BY THE TIME I get ahold of Allah-Las, they're finishing up breakfast in Mississippi, and are about to head to Nashville on the US leg of the tour for their recent surf-savvy release, Worship the Sun. The four-piece just spent nearly two months playing their way through Europe, and most of them have been friends since high school. "It's interesting being on tour with everyone and remembering their idiosyncrasies. It's like having four wives or something," says lead vocalist Miles Michaud.
The band worked closely together on the new record, each of them taking a hand in mixing the final songs, which, unlike their 2012 self-titled debut, were fleshed out in the recording process. "This record was a little bit different than the first because we experimented in the studio rather than figuring out the songs through performing live," says drummer Matthew Correia. The record's chiming 12-string guitars and vocal harmonies certainly reflect a history of sandy, deep-rooted California rock—unsurprising from a band that hails from LA and was raised on the beachy bands of the West Coast.
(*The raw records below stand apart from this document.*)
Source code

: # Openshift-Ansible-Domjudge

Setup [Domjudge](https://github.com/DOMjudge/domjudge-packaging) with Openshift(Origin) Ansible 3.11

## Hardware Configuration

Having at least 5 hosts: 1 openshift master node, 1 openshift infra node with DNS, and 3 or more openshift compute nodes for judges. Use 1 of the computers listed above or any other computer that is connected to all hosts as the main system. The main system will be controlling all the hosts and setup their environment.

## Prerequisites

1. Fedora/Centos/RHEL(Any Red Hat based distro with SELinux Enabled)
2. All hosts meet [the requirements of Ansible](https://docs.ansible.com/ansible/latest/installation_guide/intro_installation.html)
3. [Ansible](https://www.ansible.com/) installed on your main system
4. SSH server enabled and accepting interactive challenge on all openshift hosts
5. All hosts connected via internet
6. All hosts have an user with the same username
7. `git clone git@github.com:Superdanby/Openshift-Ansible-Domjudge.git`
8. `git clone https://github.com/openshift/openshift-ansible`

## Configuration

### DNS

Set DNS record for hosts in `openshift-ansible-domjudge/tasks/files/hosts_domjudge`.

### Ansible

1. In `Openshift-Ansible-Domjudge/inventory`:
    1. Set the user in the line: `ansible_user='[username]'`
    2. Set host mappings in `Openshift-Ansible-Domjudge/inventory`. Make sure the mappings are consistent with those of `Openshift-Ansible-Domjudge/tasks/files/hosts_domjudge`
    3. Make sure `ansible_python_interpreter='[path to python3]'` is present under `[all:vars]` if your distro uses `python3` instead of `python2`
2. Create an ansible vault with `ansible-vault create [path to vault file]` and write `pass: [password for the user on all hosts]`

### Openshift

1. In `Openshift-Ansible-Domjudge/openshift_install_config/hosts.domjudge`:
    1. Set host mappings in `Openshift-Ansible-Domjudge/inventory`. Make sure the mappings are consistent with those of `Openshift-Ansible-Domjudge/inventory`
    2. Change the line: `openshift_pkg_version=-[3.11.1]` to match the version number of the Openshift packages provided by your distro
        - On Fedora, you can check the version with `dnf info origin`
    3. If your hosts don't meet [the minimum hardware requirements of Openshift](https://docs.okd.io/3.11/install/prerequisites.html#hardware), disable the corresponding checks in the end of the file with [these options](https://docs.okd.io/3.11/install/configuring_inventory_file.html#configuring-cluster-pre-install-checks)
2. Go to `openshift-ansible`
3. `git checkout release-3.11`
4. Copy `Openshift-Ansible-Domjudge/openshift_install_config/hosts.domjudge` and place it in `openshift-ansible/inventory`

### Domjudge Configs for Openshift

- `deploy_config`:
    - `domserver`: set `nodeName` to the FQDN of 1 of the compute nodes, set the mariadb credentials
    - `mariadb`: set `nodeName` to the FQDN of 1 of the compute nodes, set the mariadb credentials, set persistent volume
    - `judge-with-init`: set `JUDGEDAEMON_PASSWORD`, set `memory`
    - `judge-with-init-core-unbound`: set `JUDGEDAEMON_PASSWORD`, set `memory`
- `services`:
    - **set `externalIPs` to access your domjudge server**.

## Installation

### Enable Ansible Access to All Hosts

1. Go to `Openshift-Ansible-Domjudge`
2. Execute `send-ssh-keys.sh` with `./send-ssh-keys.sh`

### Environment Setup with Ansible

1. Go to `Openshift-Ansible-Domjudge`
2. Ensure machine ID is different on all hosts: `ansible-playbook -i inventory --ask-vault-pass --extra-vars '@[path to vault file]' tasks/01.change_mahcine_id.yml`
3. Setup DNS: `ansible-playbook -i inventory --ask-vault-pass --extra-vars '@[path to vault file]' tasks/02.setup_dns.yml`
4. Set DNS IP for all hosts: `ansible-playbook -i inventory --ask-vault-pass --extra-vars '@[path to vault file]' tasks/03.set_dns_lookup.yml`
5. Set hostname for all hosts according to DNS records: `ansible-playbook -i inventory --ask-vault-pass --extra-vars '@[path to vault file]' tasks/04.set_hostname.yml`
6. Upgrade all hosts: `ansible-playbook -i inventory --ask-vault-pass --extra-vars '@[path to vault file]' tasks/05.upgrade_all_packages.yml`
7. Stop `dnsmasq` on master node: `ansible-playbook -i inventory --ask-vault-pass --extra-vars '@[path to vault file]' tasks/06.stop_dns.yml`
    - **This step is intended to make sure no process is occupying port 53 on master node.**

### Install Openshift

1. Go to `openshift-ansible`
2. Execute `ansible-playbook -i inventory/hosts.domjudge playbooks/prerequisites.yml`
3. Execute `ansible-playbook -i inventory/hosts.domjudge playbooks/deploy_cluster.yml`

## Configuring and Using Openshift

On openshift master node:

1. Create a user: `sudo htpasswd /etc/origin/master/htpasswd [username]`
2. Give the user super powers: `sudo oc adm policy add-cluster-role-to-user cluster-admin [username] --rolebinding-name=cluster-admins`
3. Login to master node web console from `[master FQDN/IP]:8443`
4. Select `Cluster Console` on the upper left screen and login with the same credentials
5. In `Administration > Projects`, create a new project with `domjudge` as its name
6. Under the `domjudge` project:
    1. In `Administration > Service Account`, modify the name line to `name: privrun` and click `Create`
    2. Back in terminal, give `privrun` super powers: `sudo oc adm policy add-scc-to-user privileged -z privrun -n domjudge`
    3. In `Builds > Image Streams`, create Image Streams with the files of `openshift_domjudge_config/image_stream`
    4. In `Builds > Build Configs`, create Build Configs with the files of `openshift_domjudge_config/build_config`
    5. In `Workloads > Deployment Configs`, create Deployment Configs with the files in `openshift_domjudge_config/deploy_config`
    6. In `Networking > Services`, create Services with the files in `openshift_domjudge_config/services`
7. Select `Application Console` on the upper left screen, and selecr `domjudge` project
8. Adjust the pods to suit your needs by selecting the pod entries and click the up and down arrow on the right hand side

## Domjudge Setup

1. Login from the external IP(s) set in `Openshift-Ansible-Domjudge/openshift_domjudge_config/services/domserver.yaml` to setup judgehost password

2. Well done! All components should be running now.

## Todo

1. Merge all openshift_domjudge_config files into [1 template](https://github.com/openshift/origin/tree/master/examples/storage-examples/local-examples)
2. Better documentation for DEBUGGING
Their easygoing music envisions LA as a mecca for fame and fortune, while recognizing the often frustrated yearning that lurks in their city's creative underbelly. Guitarist Pedrum Siadatian says, "I think [Worship the Sun] reflects a melancholy LA. There's an overall seediness to it, an element of people coming there to realize dreams and hopes, and many of them being unfulfilled. There's a sadness in that."
This underlying tension is what distinguishes the Allah-Las' brand of California folk- and surf-rock from the countless other bands that croon like the Byrds—their music is born from the 1960s garage and psychedelic era, but doesn't rely on its throwback familiarity. Michaud sums up the process of finding the sound of their second record: "There's the question of whether or not we want to make it the same or different—we went with our instincts to make a record that we would personally want to hear, and I think that it's worked."
Worship the Sun's warm vibes are hard to resist: They point in the direction of the beach while quietly warning of the undertow.